Certainly, someone achievement oriented that loves the prestige. Google is a well-known brand on the cutting edge of technology. Google’s facilities are to boast about even though there is little free time to take advantage of such dream-like benefits. Being achievement oriented and competitive is certainly what would attract and maintain an employee in such a cutthroat industry. Others would value having free time over chasing after accomplishments. Their perceived accomplishments may be developing harmonious relationships rather than developing their leadership. Still, others might not withstand the pressure after a few years and would trickle out of this prestigious company.
“Your talent determines what you can do. Your motivation determines how much you are willing to do. Your attitude determines how well you do it.” Lou Holtz
Overall what creates a motivating environment?
- An environment where people are respected; where there is trust and respect as well as good communication
- Clear direction; employees need clear expectations and direction to be motivated
What goals are motivators?
- Agreed and difficult goals
Goal setting is one approach that can be applied to every employee. Research indicates that intention to work toward a goal is a major source of job motivation. When accepted, difficult goals, result in higher performance than easier goals but it is better to have the employee involved and assign their own goals.
- Specific and Challenging goals
Preferably, goals need to be specific so that employees know exactly what needs to be done. Goals are to be SMART (Simple, Measurable, Achievable, Realistic and Time-bound) and challenging. Why challenging goals? Because it entails employees use all their skills and acquire new ones. Combine specific and focused goals and it produces a higher level of output than do generalized goals.
Learn how you can manage employees with such diverse motivations and interests.
Simply ask employees and co-workers what motivates them.
Once you ask for their feedback communicate what you are going to do about it
If they give you advice and suggestions, be sure to follow through or tell them the reasons you are not taking action. Respond to employees needs and complaints, they will not come forth again if their feedback is not taken into account.
Provide feedback on how well they are progressing toward their goals?
The leader’s feedback guides behavior and manages talents. If the leader can coax the employee to self-evaluate their performance and generate their own feedback, then it is likely to be a more powerful motivator than the leader generating the feedback.
Peer pressure is a strong influencing factor.
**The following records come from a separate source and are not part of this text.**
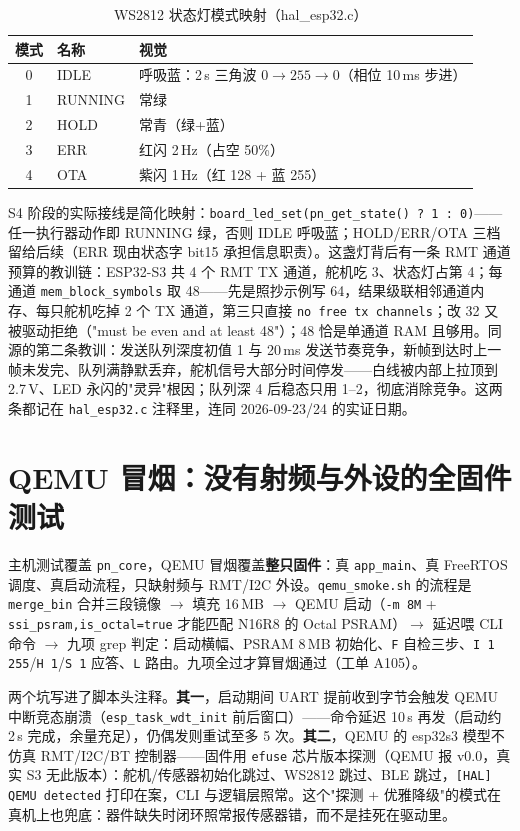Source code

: \begin{table}[htbp]
  \centering
  \caption{WS2812 状态灯模式映射（hal\_esp32.c）}
  \label{tab:fw-led}
  \begin{tabular}{clp{6.2cm}}
    \toprule
    模式 & 名称 & 视觉 \\
    \midrule
    0 & IDLE & 呼吸蓝：2\,s 三角波 $0\to255\to0$（相位 10\,ms 步进） \\
    1 & RUNNING & 常绿 \\
    2 & HOLD & 常青（绿+蓝） \\
    3 & ERR & 红闪 2\,Hz（占空 50\%） \\
    4 & OTA & 紫闪 1\,Hz（红 128 + 蓝 255） \\
    \bottomrule
  \end{tabular}
\end{table}

S4 阶段的实际接线是简化映射：\texttt{board\_led\_set(pn\_get\_state() ? 1 : 0)}——任一执行器动作即 RUNNING 绿，否则 IDLE 呼吸蓝；HOLD/ERR/OTA 三档留给后续（ERR 现由状态字 bit15 承担信息职责）。这盏灯背后有一条 RMT 通道预算的教训链：ESP32-S3 共 4 个 RMT TX 通道，舵机吃 3、状态灯占第 4；每通道 \texttt{mem\_block\_symbols} 取 48——先是照抄示例写 64，结果级联相邻通道内存、每只舵机吃掉 2 个 TX 通道，第三只直接 \texttt{no free tx channels}；改 32 又被驱动拒绝（"must be even and at least 48"）；48 恰是单通道 RAM 且够用。同源的第二条教训：发送队列深度初值 1 与 20\,ms 发送节奏竞争，新帧到达时上一帧未发完、队列满静默丢弃，舵机信号大部分时间停发——白线被内部上拉顶到 2.7\,V、LED 永闪的"灵异"根因；队列深 4 后稳态只用 1--2，彻底消除竞争。这两条都记在 \texttt{hal\_esp32.c} 注释里，连同 2026-09-23/24 的实证日期。

\section{QEMU 冒烟：没有射频与外设的全固件测试}
\label{sec:fw-qemu}

主机测试覆盖 \texttt{pn\_core}，QEMU 冒烟覆盖\textbf{整只固件}：真 \texttt{app\_main}、真 FreeRTOS 调度、真启动流程，只缺射频与 RMT/I2C 外设。\texttt{qemu\_smoke.sh} 的流程是 \texttt{merge\_bin} 合并三段镜像 $\to$ 填充 16\,MB $\to$ QEMU 启动（\texttt{-m 8M} + \texttt{ssi\_psram,is\_octal=true} 才能匹配 N16R8 的 Octal PSRAM）$\to$ 延迟喂 CLI 命令 $\to$ 九项 grep 判定：启动横幅、PSRAM 8\,MB 初始化、\texttt{F} 自检三步、\texttt{I 1 255}/\texttt{H 1}/\texttt{S 1} 应答、\texttt{L} 路由。九项全过才算冒烟通过（工单 A105）。

两个坑写进了脚本头注释。\textbf{其一}，启动期间 UART 提前收到字节会触发 QEMU 中断竞态崩溃（\texttt{esp\_task\_wdt\_init} 前后窗口）——命令延迟 10\,s 再发（启动约 2\,s 完成，余量充足），仍偶发则重试至多 5 次。\textbf{其二}，QEMU 的 esp32s3 模型不仿真 RMT/I2C/BT 控制器——固件用 \texttt{efuse} 芯片版本探测（QEMU 报 v0.0，真实 S3 无此版本）：舵机/传感器初始化跳过、WS2812 跳过、BLE 跳过，\texttt{[HAL] QEMU detected} 打印在案，CLI 与逻辑层照常。这个"探测 + 优雅降级"的模式在真机上也兜底：器件缺失时闭环照常报传感器错，而不是挂死在驱动里。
If the employee commits to a goal in public, it is likely to be stronger.
If the individual feels and believes that he or she is capable of performing a task and the employee has the influence on setting his or her own goals, then the employee is likely to feel highly motivated.
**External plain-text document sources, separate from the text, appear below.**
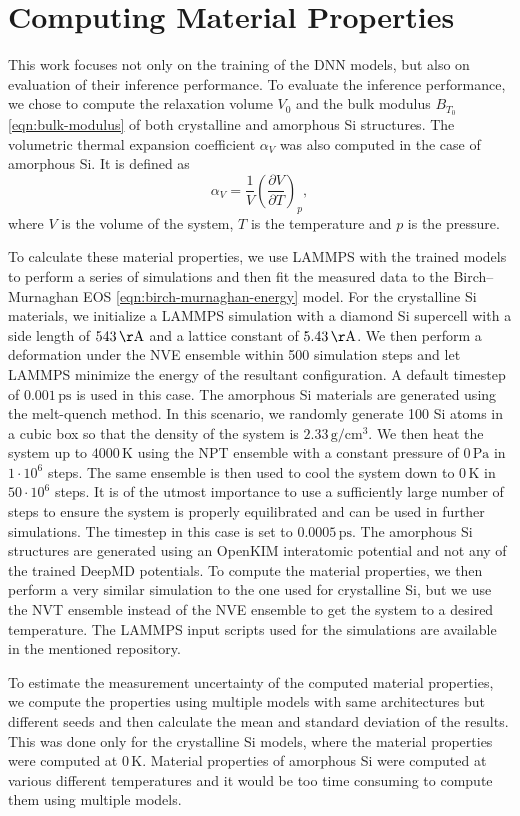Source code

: \section{Computing Material Properties}

This work focuses not only on the training of the DNN models, but also on
evaluation of their inference performance. To evaluate the inference
performance, we chose to compute the relaxation volume $V_0$ and the bulk
modulus $B_{T_0}$ \eqref{eqn:bulk-modulus} of both crystalline and amorphous
Si structures. The volumetric thermal expansion coefficient $\alpha_V$ was
also computed in the case of amorphous Si. It is defined as
\begin{equation}
  \alpha_V = \frac{1}{V} \left( \frac{\partial V}{\partial T} \right)_p,
\end{equation}
where $V$ is the volume of the system, $T$ is the temperature and $p$ is the
pressure.

To calculate these material properties, we use LAMMPS with the trained models
to perform a series of simulations and then fit the measured data to the
Birch--Murnaghan EOS \eqref{eqn:birch-murnaghan-energy} model. For the
crystalline Si materials, we initialize a LAMMPS simulation with a diamond Si
supercell with a side length of $543 \, \mathrm{\AA}$ and a lattice constant
of $5.43 \, \mathrm{\AA}$. We then perform a deformation under the NVE
ensemble within 500 simulation steps and let LAMMPS minimize the energy of the
resultant configuration. A default timestep of $0.001 \, \mathrm{ps}$ is used
in this case. The amorphous Si materials are generated using the melt-quench
method. In this scenario, we randomly generate 100 Si atoms in a cubic box so
that the density of the system is $2.33 \, \mathrm{g/cm^3}$. We then heat the
system up to $4000 \, \mathrm{K}$ using the NPT ensemble with a constant
pressure of $0 \, \mathrm{Pa}$ in $1 \cdot 10^{6}$ steps. The same ensemble is
then used to cool the system down to $0 \, \mathrm{K}$ in $50 \cdot 10^{6}$
steps. It is of the utmost importance to use a sufficiently large number of
steps to ensure the system is properly equilibrated and can be used in further
simulations. The timestep in this case is set to $0.0005 \, \mathrm{ps}$. The
amorphous Si structures are generated using an OpenKIM interatomic potential
and not any of the trained DeepMD potentials. To compute the material
properties, we then perform a very similar simulation to the one used for
crystalline Si, but we use the NVT ensemble instead of the NVE ensemble to get
the system to a desired temperature. The LAMMPS input scripts used for the
simulations are available in the mentioned repository.

To estimate the measurement uncertainty of the computed material properties,
we compute the properties using multiple models with same architectures but
different seeds and then calculate the mean and standard deviation of the
results. This was done only for the crystalline Si models, where the material
properties were computed at $0 \, \mathrm{K}$. Material properties of
amorphous Si were computed at various different temperatures and it would be
too time consuming to compute them using multiple models.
Be a motivator first! Try this:
- Communicate, communicate, communicate; make sure your expectations are clear to all. Change needs to be managed.
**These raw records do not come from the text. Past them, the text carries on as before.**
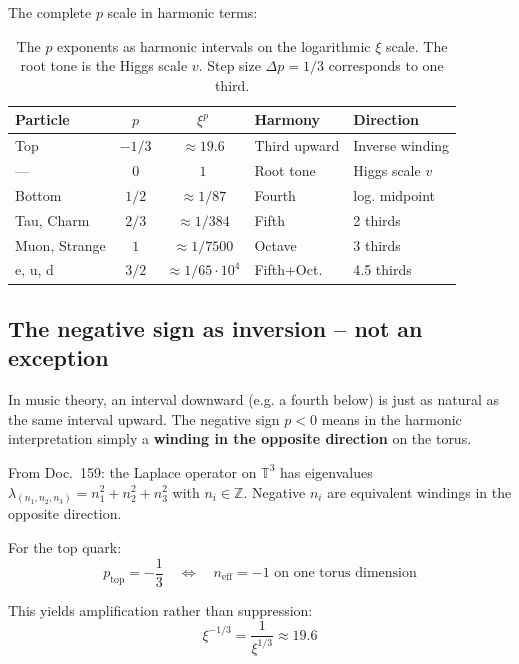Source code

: The complete $p$ scale in harmonic terms:

\begin{table}[htbp]
\centering\small
\begin{tabular}{lccll}
\toprule
\textbf{Particle} & $p$ & \textbf{$\xi^p$} & \textbf{Harmony} & \textbf{Direction} \\
\midrule
Top          & $-1/3$ & ${\approx}19.6$        & Third upward  & Inverse winding \\
---          & $0$    & $1$                    & Root tone     & Higgs scale $v$ \\
Bottom       & $1/2$  & ${\approx}1/87$        & Fourth        & log. midpoint \\
Tau, Charm   & $2/3$  & ${\approx}1/384$       & Fifth         & 2 thirds \\
Muon, Strange & $1$   & ${\approx}1/7500$      & Octave        & 3 thirds \\
e, u, d      & $3/2$  & ${\approx}1/65{\cdot}10^4$ & Fifth+Oct. & 4.5 thirds \\
\bottomrule
\end{tabular}
\caption{The $p$ exponents as harmonic intervals on the logarithmic
$\xi$ scale. The root tone is the Higgs scale $v$.
Step size $\Delta p = 1/3$ corresponds to one third.}
\label{tab:harmonic}
\end{table}

\subsection{The negative sign as inversion -- not an exception}

In music theory, an interval downward (e.g. a fourth below) is just as
natural as the same interval upward. The negative sign $p < 0$ means
in the harmonic interpretation simply a \textbf{winding in the opposite
direction} on the torus.

From Doc.~159: the Laplace operator on $\mathbb{T}^3$ has eigenvalues
$\lambda_{(n_1,n_2,n_3)} = n_1^2 + n_2^2 + n_3^2$ with
$n_i \in \mathbb{Z}$. Negative $n_i$ are equivalent windings in the
opposite direction.

For the top quark:
\begin{equation}
    p_{\text{top}} = -\frac{1}{3}
    \quad \Longleftrightarrow \quad
    n_{\text{eff}} = -1 \text{ on one torus dimension}
\end{equation}

This yields amplification rather than suppression:
\begin{equation}
    \xi^{-1/3} = \frac{1}{\xi^{1/3}} \approx 19.6
\end{equation}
- Be in a good mood, show the example, engage in conversations with everyone
- Do a weekly goal board; write everyone’s weekly goals on a board for the entire team to see and avoid duplicating work
- Encourage questions, ideas and suggestions
- Know your staff: Discretely ask them about the major events in their personal life. Is there anything personal that could affect their work? Are you showing them you care for them as a person?